Authors: Julia Stoneham
The girls had smirked and nudged when it became obvious to them that Georgina was attracting the attention of Christopher Bayliss, whom they encountered when he was on leave from the RAF.
The young pilot, his nerves fraying, the breakdown he was about to experience only weeks away, approached Georgina clumsily, teased her about her pacifism and insulted her by implying that she, like most of the girls he fancied, was his for the taking. When she finally agreed to
have dinner with him it was, although it was a long time before he realised it, because she sensed his underlying vulnerability and saw, beneath the gung-ho bravado, the fragile state he was in. Nevertheless it had been she, when he finally cracked, who supported him through the early months of his breakdown. This, added to several other incidents which had shocked the Post Stone community – the death of one of the girls in an air raid on Plymouth, the suicide of a Jewish refugee and now the devastation of a young man, however obnoxious Georgina may have thought him, who had, for years, been risking his life in defence of his country – began to shake and then to undermine her pacifist convictions.

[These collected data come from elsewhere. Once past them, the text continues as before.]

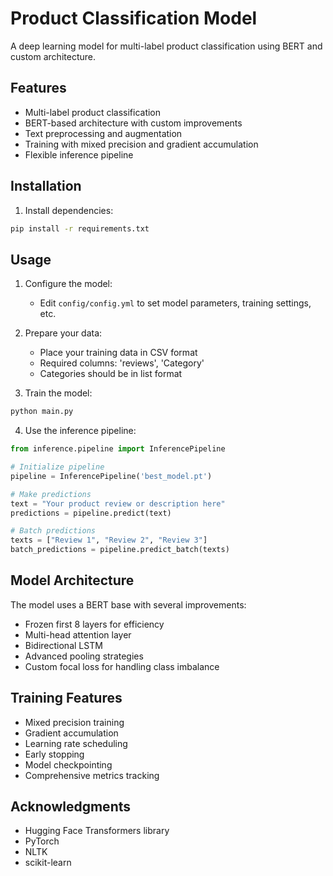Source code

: # Product Classification Model

A deep learning model for multi-label product classification using BERT and custom architecture.

## Features
- Multi-label product classification
- BERT-based architecture with custom improvements
- Text preprocessing and augmentation
- Training with mixed precision and gradient accumulation
- Flexible inference pipeline

## Installation

1. Install dependencies:
```bash
pip install -r requirements.txt
```

## Usage

1. Configure the model:
   - Edit `config/config.yml` to set model parameters, training settings, etc.

2. Prepare your data:
   - Place your training data in CSV format
   - Required columns: 'reviews', 'Category'
   - Categories should be in list format

3. Train the model:
```bash
python main.py
```

4. Use the inference pipeline:
```python
from inference.pipeline import InferencePipeline

# Initialize pipeline
pipeline = InferencePipeline('best_model.pt')

# Make predictions
text = "Your product review or description here"
predictions = pipeline.predict(text)

# Batch predictions
texts = ["Review 1", "Review 2", "Review 3"]
batch_predictions = pipeline.predict_batch(texts)
```

## Model Architecture

The model uses a BERT base with several improvements:
- Frozen first 8 layers for efficiency
- Multi-head attention layer
- Bidirectional LSTM
- Advanced pooling strategies
- Custom focal loss for handling class imbalance

## Training Features

- Mixed precision training
- Gradient accumulation
- Learning rate scheduling
- Early stopping
- Model checkpointing
- Comprehensive metrics tracking

## Acknowledgments

- Hugging Face Transformers library
- PyTorch
- NLTK
- scikit-learn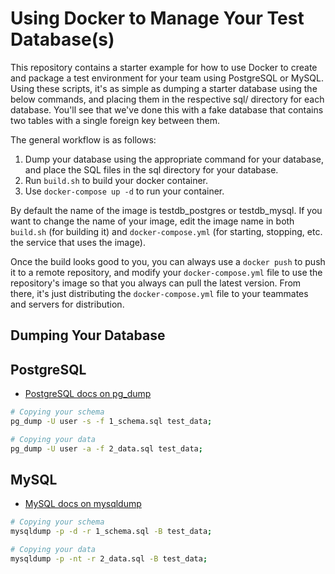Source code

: # Using Docker to Manage Your Test Database(s)

This repository contains a starter example for how to use Docker to create and package a test
environment for your team using PostgreSQL or MySQL. Using these scripts, it's as simple as dumping
a starter database using the below commands, and placing them in the respective sql/ directory for
each database. You'll see that we've done this with a fake database that contains two tables with a
single foreign key between them.

The general workflow is as follows:
1. Dump your database using the appropriate command for your database, and place the SQL files in
   the sql directory for your database.
2. Run `build.sh` to build your docker container.
3. Use `docker-compose up -d` to run your container.

By default the name of the image is testdb_postgres or testdb_mysql. If you want to change the name
of your image, edit the image name in both `build.sh` (for building it) and `docker-compose.yml`
(for starting, stopping, etc. the service that uses the image).

Once the build looks good to you, you can always use a `docker push` to push it to a remote
repository, and modify your `docker-compose.yml` file to use the repository's image so that you
always can pull the latest version. From there, it's just distributing the `docker-compose.yml`
file to your teammates and servers for distribution.

## Dumping Your Database

## PostgreSQL

* [PostgreSQL docs on pg_dump](https://www.postgresql.org/docs/12/app-pgdump.html)

```bash
# Copying your schema
pg_dump -U user -s -f 1_schema.sql test_data;

# Copying your data
pg_dump -U user -a -f 2_data.sql test_data;
```

## MySQL

* [MySQL docs on mysqldump](https://dev.mysql.com/doc/refman/8.0/en/mysqldump.html)

```bash
# Copying your schema
mysqldump -p -d -r 1_schema.sql -B test_data;

# Copying your data
mysqldump -p -nt -r 2_data.sql -B test_data;
```

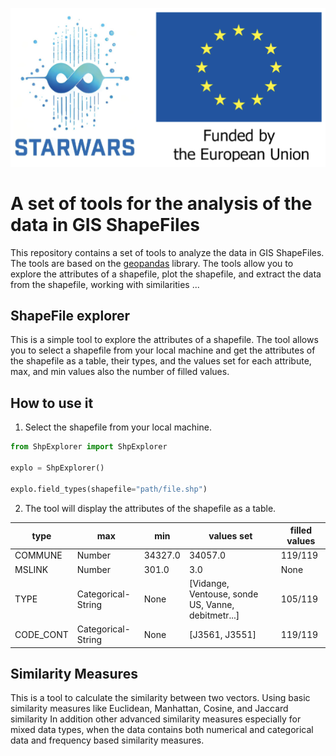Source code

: ![Star Wars](imgs/starwars+EU.png)

# A set of tools for the analysis of the data in GIS ShapeFiles

This repository contains a set of tools to analyze the data in GIS ShapeFiles. The tools are based on the [geopandas](https://geopandas.org/) library. The tools allow you to explore the attributes of a shapefile, plot the shapefile, and extract the data from the shapefile, working with similarities ...

## ShapeFile explorer

This is a simple tool to explore the attributes of a shapefile. The tool allows you to select a shapefile from your local machine and get the attributes of the shapefile as a table, their types, and the values set for each attribute, max, and min values also the number of filled values.

## How to use it

1. Select the shapefile from your local machine.

```python
from ShpExplorer import ShpExplorer

explo = ShpExplorer()

explo.field_types(shapefile="path/file.shp")
```

2. The tool will display the attributes of the shapefile as a table.

| type              | max                | min                | values set | filled values |
|-------------------|--------------------|--------------------|------------|---------------|
| COMMUNE           | Number             | 34327.0            | 34057.0    | 119/119          |
| MSLINK            | Number             | 301.0              | 3.0        | None          |
| TYPE              | Categorical-String | None               | [Vidange, Ventouse, sonde US, Vanne, debitmetr...]       | 105/119 |
| CODE_CONT         | Categorical-String | None               | [J3561, J3551]   | 119/119 |


## Similarity Measures

This is a tool to calculate the similarity between two vectors. Using basic similarity measures like Euclidean, Manhattan, Cosine, and Jaccard similarity In addition other advanced similarity measures especially for mixed data types, when the data contains both numerical and categorical data and frequency based similarity measures.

Ironically, Christopher, by then slowly recovering in a military nursing home, astonished Georgina by announcing suddenly that he himself was now opposed to war. He was, unsurprisingly, dismayed when she told him of her own change of heart and that she was about to quit the Land Army and use the flying skills she had learnt as a schoolgirl to serve in the Air Transport Auxiliary, a
non-combative
arm of the RAF.
They had been walking in the overgrown grounds of the building to which the psychiatric hospital had been evacuated. Christopher had stopped in his tracks when she told him.
‘But you can’t!’ he said, staring at her in astonishment. ‘It’s against everything you believe in! Everything you’ve taught
me
to believe in!’
‘I think I was wrong, Chris! And I think, until recently, I rather went along with what my family feels about the war instead of working it out for myself. But so many awful things have happened! Poor Chrissie getting killed! Andreis shooting himself because of what the Nazis are doing to the Jews! And you! Look what it’s done to you! We have to stop them, Chris! We have to!’ He began walking on, away from her, leaving her standing. After a beat she hurried after him, caught up with him and they moved on, side by side and in silence, along the mossy path.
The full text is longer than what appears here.